C'est également en partie à cause de "l'enfant Jésus" que l'année 2015 a été la plus chaude jamais enregistrée. 2014 avait été l'année la plus chaude jamais enregistrée, alors qu'El Nino n'avait pas pointé le bout de son nez. L'année 2015, déjà bien parti, risque donc d'exploser tous les records. Et que dire de l'année 2016? En 1998, l'année avait été remarquablement chaude en moyenne, car on avait la combinaison du réchauffement climatique et d'un El Nino particulièrement fort. Car si son pic est aux alentours de Noël, l'apogée des températures, lui, se situe quelques mois après.

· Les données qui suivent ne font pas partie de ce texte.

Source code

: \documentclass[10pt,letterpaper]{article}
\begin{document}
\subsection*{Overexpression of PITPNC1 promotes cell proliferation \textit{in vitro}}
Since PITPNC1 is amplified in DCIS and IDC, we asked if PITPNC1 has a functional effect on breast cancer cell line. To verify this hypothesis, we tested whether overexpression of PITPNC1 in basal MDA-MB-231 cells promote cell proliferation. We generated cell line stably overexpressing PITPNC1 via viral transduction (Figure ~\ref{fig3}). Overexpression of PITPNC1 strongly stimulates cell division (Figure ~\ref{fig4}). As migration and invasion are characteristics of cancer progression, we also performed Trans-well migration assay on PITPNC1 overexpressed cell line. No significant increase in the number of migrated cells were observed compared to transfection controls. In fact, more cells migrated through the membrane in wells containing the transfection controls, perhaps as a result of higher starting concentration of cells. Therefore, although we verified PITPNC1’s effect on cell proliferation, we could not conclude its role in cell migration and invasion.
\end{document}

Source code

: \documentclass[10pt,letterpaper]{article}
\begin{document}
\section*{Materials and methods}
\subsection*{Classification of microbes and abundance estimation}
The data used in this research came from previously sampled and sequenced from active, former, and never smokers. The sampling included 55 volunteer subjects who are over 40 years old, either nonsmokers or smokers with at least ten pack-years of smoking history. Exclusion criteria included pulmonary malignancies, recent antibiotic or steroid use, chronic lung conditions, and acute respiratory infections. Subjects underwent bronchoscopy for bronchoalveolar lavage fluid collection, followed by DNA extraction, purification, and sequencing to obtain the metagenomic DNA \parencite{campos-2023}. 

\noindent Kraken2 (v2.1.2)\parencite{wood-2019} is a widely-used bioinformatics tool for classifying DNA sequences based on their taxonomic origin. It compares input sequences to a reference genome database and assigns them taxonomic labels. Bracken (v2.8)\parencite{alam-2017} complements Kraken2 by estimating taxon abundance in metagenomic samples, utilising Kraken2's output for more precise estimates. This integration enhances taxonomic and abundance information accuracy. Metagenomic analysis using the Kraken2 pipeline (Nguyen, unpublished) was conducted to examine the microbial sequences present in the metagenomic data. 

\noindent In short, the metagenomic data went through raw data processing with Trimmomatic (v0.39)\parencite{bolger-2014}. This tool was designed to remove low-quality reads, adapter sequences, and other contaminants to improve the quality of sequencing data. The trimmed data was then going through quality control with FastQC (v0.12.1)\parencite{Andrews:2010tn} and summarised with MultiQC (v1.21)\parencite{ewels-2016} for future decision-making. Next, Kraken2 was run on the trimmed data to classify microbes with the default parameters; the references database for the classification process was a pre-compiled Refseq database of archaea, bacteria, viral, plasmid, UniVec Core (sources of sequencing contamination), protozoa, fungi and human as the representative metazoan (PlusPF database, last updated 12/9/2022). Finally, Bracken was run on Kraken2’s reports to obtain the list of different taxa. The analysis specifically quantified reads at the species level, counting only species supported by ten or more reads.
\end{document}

"El Niño est une sorte de "radiateur mondial",  constate Frédéric Decker. "L'année 2015 sera très probablement l'année la plus chaude sur Terre depuis les premiers relevés météo, battant ainsi... 2014 ! Et le réchauffement climatique a probablement un effet catalyseur sur El Niño... qui, à son tour, accélère temporairement le réchauffement mondial. La boucle est bouclée, c'est l'effet "boule de neige", un comble quand on parle de réchauffement ! La planète aura donc encore chaud jusqu'au printemps prochain au moins, lorsque le phénomène prendra ou devrait prendre fin".